*** Begin section ***
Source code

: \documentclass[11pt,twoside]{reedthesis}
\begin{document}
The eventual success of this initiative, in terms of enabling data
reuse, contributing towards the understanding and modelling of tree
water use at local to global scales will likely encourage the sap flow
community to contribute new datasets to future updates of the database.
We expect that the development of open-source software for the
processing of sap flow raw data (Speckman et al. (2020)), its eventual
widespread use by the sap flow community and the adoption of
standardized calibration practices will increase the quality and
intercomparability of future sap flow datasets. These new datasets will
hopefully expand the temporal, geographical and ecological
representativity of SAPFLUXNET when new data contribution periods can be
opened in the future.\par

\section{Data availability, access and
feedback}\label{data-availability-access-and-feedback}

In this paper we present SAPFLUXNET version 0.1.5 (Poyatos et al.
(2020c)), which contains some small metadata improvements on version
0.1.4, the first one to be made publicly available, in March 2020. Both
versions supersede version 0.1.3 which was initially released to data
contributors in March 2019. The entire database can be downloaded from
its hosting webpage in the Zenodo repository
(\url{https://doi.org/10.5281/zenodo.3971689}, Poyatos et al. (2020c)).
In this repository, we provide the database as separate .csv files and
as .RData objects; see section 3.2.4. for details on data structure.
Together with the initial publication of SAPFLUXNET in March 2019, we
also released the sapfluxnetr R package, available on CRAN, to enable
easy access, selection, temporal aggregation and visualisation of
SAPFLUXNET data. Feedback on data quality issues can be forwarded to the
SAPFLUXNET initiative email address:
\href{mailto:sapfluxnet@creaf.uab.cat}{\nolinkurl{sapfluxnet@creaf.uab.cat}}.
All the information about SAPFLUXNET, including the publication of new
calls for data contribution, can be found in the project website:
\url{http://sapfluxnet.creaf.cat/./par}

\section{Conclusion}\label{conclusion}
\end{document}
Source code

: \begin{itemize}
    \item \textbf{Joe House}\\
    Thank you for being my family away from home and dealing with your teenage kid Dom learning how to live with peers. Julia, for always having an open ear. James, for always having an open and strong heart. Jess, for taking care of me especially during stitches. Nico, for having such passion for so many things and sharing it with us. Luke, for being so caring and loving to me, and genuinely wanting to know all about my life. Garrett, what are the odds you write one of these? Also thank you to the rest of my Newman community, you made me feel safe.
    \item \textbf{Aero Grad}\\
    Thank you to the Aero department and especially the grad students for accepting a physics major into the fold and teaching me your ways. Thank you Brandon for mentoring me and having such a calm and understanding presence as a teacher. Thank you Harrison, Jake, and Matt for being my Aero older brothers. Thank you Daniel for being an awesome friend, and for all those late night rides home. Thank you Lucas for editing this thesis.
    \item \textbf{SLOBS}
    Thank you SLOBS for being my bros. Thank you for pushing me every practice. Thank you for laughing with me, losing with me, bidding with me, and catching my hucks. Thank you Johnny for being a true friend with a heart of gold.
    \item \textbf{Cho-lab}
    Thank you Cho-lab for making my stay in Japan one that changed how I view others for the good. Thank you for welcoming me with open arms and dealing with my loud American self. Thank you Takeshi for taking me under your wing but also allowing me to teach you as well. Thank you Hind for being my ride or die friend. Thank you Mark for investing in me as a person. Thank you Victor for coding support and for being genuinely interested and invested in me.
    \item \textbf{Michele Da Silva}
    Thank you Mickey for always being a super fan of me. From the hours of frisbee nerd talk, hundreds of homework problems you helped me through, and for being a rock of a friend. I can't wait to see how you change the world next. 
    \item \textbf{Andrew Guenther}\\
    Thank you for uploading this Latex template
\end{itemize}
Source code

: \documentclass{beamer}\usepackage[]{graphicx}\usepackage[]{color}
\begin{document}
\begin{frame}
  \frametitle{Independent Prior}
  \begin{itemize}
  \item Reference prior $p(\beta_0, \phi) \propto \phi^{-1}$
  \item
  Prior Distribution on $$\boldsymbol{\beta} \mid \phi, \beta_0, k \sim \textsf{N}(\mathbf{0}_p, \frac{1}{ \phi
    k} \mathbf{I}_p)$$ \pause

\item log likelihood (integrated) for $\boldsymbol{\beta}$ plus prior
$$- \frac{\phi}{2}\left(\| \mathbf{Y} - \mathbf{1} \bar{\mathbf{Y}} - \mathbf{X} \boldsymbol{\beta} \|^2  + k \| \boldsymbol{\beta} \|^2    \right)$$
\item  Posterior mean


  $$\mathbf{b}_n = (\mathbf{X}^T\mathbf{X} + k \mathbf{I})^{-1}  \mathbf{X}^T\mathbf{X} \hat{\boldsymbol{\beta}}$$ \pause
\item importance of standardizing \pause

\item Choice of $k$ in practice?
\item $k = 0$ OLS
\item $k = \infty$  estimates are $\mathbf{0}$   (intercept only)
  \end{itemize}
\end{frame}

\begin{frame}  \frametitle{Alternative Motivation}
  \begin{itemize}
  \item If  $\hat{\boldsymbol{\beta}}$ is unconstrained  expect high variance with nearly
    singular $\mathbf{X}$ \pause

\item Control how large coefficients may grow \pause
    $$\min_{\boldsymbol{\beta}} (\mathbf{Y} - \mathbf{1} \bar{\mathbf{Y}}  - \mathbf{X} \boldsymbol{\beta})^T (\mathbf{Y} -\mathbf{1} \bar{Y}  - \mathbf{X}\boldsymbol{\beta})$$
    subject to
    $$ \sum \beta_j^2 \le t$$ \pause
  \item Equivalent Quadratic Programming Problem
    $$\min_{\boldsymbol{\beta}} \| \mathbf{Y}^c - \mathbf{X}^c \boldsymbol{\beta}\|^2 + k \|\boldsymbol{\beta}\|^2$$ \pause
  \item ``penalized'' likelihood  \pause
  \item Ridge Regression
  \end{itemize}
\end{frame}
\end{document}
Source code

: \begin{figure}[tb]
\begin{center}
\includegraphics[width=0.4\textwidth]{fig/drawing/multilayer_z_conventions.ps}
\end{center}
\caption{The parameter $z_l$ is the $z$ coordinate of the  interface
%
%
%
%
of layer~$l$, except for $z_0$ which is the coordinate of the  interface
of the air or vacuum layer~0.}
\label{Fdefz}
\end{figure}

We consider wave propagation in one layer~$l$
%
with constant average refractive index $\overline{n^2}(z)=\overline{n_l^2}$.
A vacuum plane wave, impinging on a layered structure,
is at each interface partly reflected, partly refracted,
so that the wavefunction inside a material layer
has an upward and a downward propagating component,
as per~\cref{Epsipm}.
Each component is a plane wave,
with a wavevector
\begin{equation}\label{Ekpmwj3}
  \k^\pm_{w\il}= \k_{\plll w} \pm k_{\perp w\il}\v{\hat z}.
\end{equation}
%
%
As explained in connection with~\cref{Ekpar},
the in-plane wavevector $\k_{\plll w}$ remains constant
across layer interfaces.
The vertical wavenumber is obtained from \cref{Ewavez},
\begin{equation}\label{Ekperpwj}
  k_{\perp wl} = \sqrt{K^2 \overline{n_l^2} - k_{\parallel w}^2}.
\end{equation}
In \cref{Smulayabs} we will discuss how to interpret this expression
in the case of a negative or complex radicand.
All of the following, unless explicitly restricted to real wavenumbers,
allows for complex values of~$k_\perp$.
*** End section ***
_Task objective_
Produce a word-for-word copy of everything above from the line holding "We expect that" down to the line holding "Together with the", with both of those lines kept.

_Answer to this problem_
We expect that the development of open-source software for the
processing of sap flow raw data (Speckman et al. (2020)), its eventual
widespread use by the sap flow community and the adoption of
standardized calibration practices will increase the quality and
intercomparability of future sap flow datasets. These new datasets will
hopefully expand the temporal, geographical and ecological
representativity of SAPFLUXNET when new data contribution periods can be
opened in the future.\par

\section{Data availability, access and
feedback}\label{data-availability-access-and-feedback}

In this paper we present SAPFLUXNET version 0.1.5 (Poyatos et al.
(2020c)), which contains some small metadata improvements on version
0.1.4, the first one to be made publicly available, in March 2020. Both
versions supersede version 0.1.3 which was initially released to data
contributors in March 2019. The entire database can be downloaded from
its hosting webpage in the Zenodo repository
(\url{https://doi.org/10.5281/zenodo.3971689}, Poyatos et al. (2020c)).
In this repository, we provide the database as separate .csv files and
as .RData objects; see section 3.2.4. for details on data structure.
Together with the initial publication of SAPFLUXNET in March 2019, we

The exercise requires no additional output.